Question

Consider the following two statements :

Statement-I : The sum of series $1+(1+2+4)+(4+6+9)+(9+12+16)+\dots +(361+380+400)$ is $8000$.

Statement-II : $\sum _{k=1}^n\left[k^3-{\left(k-1\right)}^3\right]=n^3$.

Then which of one of the following choices is correct?

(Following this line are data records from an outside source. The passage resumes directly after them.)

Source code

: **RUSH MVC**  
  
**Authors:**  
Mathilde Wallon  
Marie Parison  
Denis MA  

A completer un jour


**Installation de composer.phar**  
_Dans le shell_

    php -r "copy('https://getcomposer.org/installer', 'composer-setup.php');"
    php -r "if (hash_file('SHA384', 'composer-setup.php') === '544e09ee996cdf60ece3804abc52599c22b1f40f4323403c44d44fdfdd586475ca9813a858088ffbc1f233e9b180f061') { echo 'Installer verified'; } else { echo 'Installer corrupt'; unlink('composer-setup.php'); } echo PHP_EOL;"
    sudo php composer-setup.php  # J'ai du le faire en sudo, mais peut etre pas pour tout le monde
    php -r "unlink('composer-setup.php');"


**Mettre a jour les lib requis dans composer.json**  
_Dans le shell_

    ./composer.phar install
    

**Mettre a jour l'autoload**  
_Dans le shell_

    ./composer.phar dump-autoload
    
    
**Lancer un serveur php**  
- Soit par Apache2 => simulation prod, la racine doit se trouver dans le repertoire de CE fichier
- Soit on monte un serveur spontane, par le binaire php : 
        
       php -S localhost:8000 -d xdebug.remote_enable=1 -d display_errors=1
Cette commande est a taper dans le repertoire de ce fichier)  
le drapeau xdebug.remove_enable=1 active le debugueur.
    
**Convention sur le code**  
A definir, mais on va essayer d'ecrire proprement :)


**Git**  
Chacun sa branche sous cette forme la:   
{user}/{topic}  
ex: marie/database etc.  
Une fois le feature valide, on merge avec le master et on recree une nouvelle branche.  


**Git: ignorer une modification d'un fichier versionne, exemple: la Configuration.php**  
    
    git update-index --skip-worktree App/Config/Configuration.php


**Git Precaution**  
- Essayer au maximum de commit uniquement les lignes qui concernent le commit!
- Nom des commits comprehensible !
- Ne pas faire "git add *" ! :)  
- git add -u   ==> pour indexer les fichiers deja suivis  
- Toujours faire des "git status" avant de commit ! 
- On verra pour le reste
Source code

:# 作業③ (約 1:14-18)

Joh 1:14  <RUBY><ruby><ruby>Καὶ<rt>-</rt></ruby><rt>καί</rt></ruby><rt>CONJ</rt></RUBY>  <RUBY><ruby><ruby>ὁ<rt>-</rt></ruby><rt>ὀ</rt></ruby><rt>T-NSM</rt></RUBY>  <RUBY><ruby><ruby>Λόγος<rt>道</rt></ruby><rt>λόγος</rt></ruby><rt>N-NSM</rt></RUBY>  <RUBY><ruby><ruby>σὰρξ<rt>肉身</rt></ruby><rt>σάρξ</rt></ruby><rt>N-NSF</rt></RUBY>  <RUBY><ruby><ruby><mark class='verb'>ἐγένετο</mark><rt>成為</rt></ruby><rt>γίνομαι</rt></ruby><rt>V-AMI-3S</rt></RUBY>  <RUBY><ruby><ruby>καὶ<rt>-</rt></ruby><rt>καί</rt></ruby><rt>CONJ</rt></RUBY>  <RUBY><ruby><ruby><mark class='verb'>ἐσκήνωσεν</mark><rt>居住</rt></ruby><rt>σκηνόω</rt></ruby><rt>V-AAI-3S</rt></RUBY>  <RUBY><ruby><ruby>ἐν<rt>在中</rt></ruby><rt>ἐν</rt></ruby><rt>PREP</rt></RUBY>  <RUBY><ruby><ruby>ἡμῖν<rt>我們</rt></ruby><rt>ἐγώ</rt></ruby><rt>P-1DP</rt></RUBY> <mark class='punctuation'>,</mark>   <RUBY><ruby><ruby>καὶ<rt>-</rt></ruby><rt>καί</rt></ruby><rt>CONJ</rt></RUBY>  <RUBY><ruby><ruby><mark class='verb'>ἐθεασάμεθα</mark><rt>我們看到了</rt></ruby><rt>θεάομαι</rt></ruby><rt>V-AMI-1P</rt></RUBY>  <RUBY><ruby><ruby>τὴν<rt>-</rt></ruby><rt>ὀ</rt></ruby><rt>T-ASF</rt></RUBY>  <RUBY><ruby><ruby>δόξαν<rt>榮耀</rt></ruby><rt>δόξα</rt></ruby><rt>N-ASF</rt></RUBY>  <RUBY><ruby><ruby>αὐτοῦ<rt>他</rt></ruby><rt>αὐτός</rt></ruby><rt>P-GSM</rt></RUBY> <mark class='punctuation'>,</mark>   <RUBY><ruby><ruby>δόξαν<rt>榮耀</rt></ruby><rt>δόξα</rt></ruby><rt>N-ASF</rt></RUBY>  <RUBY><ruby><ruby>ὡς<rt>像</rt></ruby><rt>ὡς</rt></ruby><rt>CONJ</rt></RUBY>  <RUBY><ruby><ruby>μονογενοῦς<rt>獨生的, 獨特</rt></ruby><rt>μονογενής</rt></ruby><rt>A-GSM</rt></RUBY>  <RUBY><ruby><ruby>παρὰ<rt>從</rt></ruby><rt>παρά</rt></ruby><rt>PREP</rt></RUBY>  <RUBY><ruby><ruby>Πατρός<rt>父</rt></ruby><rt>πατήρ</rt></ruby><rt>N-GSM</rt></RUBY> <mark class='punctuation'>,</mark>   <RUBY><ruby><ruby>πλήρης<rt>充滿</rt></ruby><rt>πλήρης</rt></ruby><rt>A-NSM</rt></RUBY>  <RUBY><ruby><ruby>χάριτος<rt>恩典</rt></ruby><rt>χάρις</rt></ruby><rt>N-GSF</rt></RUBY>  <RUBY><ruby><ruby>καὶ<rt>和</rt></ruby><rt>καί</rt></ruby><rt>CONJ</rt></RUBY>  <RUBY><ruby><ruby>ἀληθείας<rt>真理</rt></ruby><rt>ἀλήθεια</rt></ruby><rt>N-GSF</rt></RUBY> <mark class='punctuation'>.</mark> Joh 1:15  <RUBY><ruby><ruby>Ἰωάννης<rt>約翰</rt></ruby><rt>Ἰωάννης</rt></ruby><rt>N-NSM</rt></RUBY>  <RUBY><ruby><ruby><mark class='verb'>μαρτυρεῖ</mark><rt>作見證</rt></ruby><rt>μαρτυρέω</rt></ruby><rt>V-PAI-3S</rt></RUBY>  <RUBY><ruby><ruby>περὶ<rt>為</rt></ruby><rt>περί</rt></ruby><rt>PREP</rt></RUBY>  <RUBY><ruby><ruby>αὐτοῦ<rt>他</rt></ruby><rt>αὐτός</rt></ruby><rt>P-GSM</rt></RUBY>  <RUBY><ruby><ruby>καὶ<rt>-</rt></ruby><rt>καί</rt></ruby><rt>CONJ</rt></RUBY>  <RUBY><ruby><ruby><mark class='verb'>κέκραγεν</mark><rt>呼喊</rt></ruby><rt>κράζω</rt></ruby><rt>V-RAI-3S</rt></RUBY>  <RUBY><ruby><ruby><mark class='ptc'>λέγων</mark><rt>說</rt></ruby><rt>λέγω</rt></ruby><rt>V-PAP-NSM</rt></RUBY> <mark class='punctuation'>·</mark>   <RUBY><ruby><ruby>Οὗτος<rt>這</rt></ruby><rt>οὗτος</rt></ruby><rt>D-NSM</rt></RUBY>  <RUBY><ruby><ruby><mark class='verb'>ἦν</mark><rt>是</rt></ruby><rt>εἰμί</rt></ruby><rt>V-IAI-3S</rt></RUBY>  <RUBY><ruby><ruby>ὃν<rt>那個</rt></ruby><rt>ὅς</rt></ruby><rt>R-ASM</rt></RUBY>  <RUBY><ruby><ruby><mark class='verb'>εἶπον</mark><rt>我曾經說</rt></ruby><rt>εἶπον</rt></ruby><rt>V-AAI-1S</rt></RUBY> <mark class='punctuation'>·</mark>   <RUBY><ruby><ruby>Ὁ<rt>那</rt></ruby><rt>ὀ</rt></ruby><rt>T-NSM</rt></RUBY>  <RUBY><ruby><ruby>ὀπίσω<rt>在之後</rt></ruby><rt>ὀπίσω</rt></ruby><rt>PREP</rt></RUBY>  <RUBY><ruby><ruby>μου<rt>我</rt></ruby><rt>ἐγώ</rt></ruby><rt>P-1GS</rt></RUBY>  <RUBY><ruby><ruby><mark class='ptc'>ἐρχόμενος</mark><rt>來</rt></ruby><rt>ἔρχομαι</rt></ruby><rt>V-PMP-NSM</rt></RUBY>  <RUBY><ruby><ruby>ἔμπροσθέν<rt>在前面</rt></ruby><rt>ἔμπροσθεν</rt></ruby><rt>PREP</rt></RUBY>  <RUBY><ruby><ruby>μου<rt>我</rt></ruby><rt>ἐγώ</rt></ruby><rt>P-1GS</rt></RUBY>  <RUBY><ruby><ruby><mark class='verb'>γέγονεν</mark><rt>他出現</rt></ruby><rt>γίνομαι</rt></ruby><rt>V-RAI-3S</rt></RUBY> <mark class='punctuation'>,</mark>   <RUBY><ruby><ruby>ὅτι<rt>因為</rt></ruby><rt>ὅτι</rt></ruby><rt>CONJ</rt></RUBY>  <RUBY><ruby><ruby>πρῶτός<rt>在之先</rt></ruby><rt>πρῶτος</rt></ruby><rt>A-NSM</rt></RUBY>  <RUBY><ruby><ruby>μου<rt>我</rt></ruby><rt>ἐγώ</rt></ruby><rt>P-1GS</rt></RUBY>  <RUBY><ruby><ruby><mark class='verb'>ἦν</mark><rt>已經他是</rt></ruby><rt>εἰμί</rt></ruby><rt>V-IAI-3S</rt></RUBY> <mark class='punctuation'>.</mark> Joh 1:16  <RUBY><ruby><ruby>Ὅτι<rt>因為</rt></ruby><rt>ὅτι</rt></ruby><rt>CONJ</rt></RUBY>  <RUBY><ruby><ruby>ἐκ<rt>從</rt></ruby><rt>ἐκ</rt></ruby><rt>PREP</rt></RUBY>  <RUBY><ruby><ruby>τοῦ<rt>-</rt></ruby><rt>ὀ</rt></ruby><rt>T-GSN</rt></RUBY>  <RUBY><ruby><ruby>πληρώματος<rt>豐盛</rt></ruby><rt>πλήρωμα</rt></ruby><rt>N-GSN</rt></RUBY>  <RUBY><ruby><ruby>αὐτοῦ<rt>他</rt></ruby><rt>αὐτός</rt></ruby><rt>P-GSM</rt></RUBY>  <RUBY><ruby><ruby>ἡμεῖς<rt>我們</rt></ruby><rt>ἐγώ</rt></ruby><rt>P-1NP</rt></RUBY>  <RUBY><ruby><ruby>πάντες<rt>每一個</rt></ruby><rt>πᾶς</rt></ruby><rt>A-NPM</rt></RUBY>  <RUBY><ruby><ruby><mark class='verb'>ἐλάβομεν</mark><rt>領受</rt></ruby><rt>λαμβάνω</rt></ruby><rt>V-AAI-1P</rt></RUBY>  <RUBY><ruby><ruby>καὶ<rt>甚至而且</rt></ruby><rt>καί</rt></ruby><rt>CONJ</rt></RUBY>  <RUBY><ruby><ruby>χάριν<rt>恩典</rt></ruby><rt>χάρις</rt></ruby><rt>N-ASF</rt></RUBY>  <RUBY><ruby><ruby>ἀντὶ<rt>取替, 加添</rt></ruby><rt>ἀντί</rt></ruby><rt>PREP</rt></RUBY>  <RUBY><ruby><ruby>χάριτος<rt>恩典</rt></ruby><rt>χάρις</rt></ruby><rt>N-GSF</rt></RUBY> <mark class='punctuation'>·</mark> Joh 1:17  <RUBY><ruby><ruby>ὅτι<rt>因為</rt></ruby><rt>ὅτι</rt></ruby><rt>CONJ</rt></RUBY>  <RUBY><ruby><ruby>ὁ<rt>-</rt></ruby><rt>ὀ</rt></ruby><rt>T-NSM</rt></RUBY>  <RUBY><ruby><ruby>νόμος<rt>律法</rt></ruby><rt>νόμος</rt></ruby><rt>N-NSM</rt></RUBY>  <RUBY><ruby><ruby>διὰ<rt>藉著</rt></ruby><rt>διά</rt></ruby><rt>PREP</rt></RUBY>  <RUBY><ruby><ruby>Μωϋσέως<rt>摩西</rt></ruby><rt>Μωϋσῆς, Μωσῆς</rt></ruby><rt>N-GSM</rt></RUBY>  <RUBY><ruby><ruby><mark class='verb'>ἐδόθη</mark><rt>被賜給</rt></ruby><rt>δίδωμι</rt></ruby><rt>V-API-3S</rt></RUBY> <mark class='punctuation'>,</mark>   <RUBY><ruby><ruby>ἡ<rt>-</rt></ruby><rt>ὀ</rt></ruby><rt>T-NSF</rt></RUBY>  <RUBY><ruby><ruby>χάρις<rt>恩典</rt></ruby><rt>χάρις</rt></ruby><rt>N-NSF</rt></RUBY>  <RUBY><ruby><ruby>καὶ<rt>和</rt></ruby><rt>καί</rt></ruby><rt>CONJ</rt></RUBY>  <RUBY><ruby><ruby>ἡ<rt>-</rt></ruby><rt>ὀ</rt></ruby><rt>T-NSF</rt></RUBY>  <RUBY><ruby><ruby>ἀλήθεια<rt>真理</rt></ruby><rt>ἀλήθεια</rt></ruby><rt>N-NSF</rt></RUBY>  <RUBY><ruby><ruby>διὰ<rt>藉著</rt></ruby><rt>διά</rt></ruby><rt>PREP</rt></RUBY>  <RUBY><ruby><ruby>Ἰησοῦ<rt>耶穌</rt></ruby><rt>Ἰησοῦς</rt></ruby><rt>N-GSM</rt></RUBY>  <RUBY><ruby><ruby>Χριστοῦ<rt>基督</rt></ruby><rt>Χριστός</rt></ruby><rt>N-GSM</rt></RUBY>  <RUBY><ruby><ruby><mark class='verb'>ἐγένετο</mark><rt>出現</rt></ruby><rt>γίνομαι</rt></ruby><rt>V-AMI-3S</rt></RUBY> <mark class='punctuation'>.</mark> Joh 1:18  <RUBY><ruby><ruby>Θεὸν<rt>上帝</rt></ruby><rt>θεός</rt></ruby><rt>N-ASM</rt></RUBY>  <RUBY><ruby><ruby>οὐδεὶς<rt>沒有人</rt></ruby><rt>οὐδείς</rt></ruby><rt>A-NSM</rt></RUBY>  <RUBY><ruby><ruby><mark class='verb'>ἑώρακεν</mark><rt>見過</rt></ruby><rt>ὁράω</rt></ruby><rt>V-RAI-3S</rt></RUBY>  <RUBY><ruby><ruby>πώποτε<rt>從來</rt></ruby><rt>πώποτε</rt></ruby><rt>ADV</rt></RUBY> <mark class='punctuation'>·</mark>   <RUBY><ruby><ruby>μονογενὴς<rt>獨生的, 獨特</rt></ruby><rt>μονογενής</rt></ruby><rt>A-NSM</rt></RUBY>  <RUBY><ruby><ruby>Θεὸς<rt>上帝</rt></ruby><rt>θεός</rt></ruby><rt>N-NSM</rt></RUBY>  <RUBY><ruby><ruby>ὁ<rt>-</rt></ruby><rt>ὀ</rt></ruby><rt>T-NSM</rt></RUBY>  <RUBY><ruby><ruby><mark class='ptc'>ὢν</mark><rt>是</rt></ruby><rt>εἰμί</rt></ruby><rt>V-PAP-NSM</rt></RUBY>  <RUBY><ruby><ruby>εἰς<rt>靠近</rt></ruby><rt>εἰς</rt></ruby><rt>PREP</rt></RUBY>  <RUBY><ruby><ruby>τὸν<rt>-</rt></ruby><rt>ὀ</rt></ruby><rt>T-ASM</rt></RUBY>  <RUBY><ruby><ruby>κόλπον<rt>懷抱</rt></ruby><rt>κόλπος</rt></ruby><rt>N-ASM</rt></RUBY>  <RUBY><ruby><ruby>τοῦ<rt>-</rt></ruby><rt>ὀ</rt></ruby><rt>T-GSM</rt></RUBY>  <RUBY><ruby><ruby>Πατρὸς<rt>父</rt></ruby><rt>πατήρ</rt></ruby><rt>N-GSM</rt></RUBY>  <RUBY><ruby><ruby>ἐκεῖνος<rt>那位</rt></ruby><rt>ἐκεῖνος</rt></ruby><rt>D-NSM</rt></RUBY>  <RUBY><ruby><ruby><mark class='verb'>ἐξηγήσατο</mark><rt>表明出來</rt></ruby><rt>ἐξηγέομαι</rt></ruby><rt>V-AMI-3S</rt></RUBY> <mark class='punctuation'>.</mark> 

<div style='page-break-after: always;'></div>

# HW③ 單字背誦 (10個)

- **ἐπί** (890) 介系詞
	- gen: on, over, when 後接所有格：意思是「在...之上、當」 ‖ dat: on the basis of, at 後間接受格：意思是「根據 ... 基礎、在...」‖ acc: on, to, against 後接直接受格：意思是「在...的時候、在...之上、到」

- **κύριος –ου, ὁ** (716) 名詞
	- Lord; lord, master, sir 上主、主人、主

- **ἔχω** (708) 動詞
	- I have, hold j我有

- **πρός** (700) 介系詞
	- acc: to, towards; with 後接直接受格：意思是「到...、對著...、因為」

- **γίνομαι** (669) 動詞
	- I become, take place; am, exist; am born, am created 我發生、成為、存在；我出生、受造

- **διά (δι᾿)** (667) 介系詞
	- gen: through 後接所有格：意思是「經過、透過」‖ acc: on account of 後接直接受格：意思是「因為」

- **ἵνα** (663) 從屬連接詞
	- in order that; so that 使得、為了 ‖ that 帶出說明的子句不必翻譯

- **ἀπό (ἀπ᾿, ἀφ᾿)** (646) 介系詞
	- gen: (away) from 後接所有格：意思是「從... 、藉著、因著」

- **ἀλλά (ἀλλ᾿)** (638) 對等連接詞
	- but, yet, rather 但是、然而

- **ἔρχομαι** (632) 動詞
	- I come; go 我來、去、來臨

• A. Statement-I is incorrect and Statement-II is correct.
• B. Both Statement-I and Statement-II are correct and Statement-II is a correct explanation for Statement-I
• C. Both Statement-I and Statement-II are correct and Statement-II is not a correct explanation for Statement-I.
• D. Statement-I is correct but Statement-II is incorrect.

Answer 1

The correct option is B

Both Statement-I and Statement-II are correct and Statement-II is a correct explanation for Statement-I

Explanation for the correct option :

Step-1 : Evaluation of $\sum _{k=1}^n\left[k^3-{\left(k-1\right)}^3\right]$

Consider the Statement-II

$$\begin{gathered} \sum _{k=1}^n\left[k^3-{\left(k-1\right)}^3\right]=\left(1^3-0^3\right)+\left(2^3-1^3\right)+\left(3^3-2^3\right)+\dots +\left[n^3-{\left(n-1\right)}^3\right] \\ =n^3 \end{gathered}$$

Then for $n=20$, we get

$$\begin{gathered} \left(1^3-0^3\right)+\left(2^3-1^3\right)+\left(3^3-2^3\right)+\dots +\left({20}^3-{19}^3\right)=\sum _{k=1}^{20}\left[k^3-{\left(k-1\right)}^3\right] \\ ={20}^3 \\ =8000 \end{gathered}$$

Step-2 : Evaluation of the series in Statement-I i.e. $1+\left(1+2+4\right)+\left(4+6+9\right)+\dots +\left(361+380+400\right)$.

Here, we shall use the fact that $a^3-b^3=\left(a-b\right)\left(a^2+ab+b^2\right)$

Then

$$\begin{gathered} \left(1^3-0^3\right)+\left(2^3-1^3\right)+\left(3^3-2^3\right)+\dots +\left({20}^3-{19}^3\right)=1+\left(2-1\right)\left(2^2+2.1+1\right)+\left(3-2\right)\left(3^2+3.2+2^2\right)+\dots +\left(20-19\right)\left({20}^2+20.19+{19}^2\right) \\ =1+\left(1+2+4\right)+\left(4+6+9\right)+\dots +\left(361+380+400\right) \end{gathered}$$

Step-3 : Evaluation of the series in Statement-I i.e. $1+\left(1+2+4\right)+\left(4+6+9\right)+\dots +\left(361+380+400\right)$

From Step-1 and Step-2, we can find that

$1+\left(1+2+4\right)+\left(4+6+9\right)+\dots +\left(361+380+400\right)=8000$.

Therefore, both Statement-I and Statement-II are correct and Statement-II is the correct explanation for Statement-I

Hence, option (B) is the correct answer.